Exercise directions. Take the data from its first line. Print each line exactly until the line containing "Developed by Nicolas" has been printed too.

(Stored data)

+===+

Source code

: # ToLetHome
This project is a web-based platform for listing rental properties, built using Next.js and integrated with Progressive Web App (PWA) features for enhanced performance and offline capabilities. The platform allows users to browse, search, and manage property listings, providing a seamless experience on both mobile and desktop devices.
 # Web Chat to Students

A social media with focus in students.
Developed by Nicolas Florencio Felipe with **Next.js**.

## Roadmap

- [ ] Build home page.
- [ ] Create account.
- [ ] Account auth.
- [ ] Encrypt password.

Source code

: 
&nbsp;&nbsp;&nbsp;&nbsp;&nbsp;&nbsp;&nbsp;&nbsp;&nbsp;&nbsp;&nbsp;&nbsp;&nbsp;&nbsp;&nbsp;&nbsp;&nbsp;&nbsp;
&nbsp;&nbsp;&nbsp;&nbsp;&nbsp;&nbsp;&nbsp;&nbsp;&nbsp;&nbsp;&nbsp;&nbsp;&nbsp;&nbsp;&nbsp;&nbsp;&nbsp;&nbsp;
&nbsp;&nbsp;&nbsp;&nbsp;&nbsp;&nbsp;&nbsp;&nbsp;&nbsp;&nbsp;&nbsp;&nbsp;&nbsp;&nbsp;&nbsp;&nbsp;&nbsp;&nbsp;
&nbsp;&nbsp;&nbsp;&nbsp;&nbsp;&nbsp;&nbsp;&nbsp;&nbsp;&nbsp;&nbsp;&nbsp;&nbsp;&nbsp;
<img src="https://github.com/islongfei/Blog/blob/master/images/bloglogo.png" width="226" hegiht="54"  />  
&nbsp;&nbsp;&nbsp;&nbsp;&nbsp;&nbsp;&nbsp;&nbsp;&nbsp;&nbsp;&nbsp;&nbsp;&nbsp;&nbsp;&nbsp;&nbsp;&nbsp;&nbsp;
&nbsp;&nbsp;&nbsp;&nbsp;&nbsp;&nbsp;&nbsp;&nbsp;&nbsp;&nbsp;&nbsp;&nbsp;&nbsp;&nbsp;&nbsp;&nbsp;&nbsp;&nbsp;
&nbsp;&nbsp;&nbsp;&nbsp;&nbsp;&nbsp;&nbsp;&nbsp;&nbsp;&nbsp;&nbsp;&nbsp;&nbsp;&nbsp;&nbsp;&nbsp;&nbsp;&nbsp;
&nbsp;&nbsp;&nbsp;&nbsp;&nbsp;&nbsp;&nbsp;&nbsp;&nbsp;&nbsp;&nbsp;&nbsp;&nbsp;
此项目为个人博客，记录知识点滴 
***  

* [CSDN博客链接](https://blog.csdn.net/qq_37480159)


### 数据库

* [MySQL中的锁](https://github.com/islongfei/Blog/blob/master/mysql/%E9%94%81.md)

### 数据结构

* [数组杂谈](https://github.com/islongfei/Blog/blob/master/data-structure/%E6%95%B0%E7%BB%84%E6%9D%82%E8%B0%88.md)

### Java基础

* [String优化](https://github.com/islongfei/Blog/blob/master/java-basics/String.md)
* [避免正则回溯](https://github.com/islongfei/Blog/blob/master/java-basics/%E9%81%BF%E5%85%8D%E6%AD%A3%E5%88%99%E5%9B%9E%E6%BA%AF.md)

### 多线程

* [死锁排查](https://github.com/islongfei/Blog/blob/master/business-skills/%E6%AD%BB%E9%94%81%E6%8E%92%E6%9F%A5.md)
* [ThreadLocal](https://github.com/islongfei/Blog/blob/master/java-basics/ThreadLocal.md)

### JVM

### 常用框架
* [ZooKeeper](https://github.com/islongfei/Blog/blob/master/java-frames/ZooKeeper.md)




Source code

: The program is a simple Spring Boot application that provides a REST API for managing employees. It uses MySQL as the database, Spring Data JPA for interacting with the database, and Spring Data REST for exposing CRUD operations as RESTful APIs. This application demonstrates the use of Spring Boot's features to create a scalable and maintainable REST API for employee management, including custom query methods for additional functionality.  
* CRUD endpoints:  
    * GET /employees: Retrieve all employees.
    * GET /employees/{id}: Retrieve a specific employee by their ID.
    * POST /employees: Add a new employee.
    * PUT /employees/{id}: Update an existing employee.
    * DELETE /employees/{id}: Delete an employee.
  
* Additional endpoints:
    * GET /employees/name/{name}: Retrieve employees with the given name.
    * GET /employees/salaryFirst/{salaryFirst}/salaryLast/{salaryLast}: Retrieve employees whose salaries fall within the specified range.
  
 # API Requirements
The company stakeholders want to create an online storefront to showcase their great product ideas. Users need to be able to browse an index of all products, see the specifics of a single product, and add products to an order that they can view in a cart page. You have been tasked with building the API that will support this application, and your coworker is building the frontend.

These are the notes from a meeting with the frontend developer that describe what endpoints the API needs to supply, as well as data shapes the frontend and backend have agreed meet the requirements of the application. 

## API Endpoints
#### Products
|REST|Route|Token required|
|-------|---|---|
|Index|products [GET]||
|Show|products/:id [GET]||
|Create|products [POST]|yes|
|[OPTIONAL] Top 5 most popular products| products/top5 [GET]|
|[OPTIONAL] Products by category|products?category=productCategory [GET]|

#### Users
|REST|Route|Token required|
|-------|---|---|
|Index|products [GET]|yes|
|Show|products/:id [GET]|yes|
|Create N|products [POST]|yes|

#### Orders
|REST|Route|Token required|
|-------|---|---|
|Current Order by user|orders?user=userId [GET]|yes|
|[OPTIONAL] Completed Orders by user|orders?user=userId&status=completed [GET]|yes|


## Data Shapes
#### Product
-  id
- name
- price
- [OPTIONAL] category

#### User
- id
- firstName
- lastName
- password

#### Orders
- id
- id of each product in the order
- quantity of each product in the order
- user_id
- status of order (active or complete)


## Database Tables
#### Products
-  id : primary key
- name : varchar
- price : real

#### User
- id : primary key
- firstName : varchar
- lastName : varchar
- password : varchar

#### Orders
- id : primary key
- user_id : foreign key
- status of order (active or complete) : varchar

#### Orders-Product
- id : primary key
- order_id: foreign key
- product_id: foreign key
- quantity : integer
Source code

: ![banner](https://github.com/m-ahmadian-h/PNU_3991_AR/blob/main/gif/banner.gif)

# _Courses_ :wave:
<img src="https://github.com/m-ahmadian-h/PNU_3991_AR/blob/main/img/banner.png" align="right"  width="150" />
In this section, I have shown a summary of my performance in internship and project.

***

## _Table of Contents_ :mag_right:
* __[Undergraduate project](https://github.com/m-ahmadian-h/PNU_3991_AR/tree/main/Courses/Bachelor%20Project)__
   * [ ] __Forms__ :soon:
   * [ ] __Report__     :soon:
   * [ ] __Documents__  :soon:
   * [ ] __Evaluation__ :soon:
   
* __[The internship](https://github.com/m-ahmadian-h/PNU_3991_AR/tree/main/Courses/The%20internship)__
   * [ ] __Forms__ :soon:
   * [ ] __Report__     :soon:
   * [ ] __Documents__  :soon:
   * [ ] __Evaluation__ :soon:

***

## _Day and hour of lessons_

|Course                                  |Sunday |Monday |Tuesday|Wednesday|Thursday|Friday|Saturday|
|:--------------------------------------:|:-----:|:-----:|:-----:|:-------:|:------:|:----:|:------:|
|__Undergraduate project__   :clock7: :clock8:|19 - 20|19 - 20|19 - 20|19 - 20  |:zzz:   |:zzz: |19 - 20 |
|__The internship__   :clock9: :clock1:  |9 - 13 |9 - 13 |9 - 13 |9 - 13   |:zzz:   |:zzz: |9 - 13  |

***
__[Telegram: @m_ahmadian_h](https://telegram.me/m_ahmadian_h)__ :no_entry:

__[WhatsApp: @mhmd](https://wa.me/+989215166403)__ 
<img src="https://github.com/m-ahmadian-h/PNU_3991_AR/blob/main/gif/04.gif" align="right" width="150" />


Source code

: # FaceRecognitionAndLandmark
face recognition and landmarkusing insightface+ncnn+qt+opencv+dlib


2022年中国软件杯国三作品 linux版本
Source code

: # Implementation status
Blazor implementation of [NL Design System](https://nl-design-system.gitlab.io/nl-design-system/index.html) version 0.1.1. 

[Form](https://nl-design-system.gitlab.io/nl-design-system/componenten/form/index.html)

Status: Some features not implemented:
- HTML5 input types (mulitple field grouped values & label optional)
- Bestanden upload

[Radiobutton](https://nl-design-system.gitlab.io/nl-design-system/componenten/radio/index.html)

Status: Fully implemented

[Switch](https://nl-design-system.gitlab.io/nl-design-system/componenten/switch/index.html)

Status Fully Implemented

+===+

Solution for this problem.
Source code

: # ToLetHome
This project is a web-based platform for listing rental properties, built using Next.js and integrated with Progressive Web App (PWA) features for enhanced performance and offline capabilities. The platform allows users to browse, search, and manage property listings, providing a seamless experience on both mobile and desktop devices.
 # Web Chat to Students

A social media with focus in students.
Developed by Nicolas Florencio Felipe with **Next.js**.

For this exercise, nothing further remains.